Segment Open

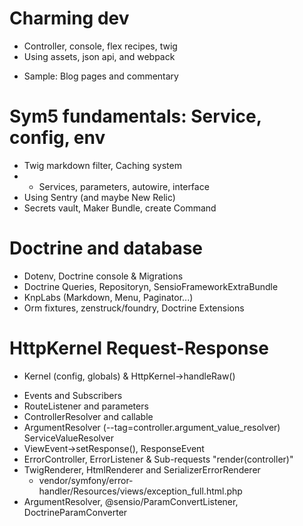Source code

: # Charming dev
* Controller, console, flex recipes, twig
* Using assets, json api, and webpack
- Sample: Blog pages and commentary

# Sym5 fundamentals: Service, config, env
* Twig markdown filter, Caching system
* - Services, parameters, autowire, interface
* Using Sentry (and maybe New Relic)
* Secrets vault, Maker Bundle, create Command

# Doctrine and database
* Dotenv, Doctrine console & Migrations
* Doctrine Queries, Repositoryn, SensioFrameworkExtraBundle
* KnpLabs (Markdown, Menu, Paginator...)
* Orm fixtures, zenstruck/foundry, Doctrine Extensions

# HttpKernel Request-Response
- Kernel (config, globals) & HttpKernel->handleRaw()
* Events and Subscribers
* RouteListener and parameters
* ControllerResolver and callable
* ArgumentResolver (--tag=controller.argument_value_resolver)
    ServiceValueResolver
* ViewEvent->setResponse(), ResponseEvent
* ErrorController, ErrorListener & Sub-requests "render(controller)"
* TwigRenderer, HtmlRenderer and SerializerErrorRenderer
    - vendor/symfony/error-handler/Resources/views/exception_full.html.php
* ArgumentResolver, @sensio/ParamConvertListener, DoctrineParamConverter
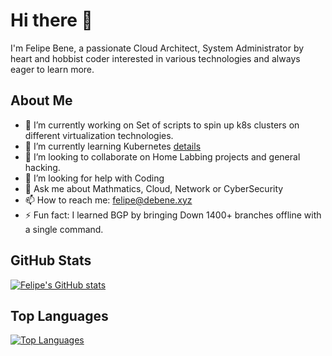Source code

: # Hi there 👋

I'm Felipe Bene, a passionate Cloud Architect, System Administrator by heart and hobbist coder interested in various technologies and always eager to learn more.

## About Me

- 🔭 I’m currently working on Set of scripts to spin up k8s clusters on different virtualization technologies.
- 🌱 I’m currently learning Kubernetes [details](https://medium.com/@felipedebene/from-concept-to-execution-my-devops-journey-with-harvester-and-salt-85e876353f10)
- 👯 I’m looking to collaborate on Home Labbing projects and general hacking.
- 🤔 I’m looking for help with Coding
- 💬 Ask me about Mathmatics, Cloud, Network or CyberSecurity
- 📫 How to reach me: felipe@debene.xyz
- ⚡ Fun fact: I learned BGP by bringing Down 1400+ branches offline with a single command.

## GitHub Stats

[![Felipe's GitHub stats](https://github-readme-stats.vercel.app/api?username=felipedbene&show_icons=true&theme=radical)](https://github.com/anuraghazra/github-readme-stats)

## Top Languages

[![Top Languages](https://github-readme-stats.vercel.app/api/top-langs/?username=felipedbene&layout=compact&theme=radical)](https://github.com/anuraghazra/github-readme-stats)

Segment Closed
Segment Open

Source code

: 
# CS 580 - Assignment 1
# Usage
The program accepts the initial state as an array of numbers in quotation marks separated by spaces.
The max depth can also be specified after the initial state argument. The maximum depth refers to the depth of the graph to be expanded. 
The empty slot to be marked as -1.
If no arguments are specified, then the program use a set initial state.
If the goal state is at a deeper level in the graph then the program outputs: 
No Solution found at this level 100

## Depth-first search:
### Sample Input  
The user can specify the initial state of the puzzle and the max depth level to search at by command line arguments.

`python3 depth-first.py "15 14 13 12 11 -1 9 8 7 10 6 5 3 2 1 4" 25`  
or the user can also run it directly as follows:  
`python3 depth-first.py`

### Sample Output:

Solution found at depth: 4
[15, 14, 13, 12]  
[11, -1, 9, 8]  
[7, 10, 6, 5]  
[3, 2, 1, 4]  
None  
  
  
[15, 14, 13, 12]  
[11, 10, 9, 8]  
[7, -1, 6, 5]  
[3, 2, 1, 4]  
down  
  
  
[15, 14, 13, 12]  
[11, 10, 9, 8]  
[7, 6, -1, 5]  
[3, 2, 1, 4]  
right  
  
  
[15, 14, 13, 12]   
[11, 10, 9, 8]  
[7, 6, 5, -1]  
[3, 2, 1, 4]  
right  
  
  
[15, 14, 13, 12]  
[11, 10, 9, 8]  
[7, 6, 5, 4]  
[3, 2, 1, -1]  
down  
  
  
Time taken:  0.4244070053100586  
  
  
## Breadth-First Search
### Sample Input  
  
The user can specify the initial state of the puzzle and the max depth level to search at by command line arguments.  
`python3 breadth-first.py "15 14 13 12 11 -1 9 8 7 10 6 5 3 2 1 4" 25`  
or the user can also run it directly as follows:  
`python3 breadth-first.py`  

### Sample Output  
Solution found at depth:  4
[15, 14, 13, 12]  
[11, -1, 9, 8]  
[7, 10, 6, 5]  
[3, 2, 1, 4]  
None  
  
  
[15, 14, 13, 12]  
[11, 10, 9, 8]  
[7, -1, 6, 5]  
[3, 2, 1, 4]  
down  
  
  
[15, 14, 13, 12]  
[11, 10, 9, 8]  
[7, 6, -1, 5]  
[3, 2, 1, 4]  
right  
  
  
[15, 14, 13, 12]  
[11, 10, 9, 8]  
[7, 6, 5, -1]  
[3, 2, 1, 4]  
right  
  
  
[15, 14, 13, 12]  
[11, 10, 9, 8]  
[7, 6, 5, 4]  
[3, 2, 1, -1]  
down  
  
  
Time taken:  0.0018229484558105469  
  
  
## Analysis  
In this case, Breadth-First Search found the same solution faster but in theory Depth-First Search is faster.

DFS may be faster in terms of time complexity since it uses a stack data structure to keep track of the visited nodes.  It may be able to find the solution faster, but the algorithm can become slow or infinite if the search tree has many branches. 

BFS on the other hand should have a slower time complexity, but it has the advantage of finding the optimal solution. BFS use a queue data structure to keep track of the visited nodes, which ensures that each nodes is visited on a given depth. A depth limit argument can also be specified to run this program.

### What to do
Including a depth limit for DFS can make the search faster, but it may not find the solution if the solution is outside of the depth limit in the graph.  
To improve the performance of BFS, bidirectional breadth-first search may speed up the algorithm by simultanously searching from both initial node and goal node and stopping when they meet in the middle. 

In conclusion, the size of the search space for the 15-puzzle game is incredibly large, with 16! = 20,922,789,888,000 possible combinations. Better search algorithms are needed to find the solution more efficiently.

Segment Closed

Show each line of the material that includes the word "username".

[![Felipe's GitHub stats](https://github-readme-stats.vercel.app/api?username=felipedbene&show_icons=true&theme=radical)](https://github.com/anuraghazra/github-readme-stats)
[![Top Languages](https://github-readme-stats.vercel.app/api/top-langs/?username=felipedbene&layout=compact&theme=radical)](https://github.com/anuraghazra/github-readme-stats)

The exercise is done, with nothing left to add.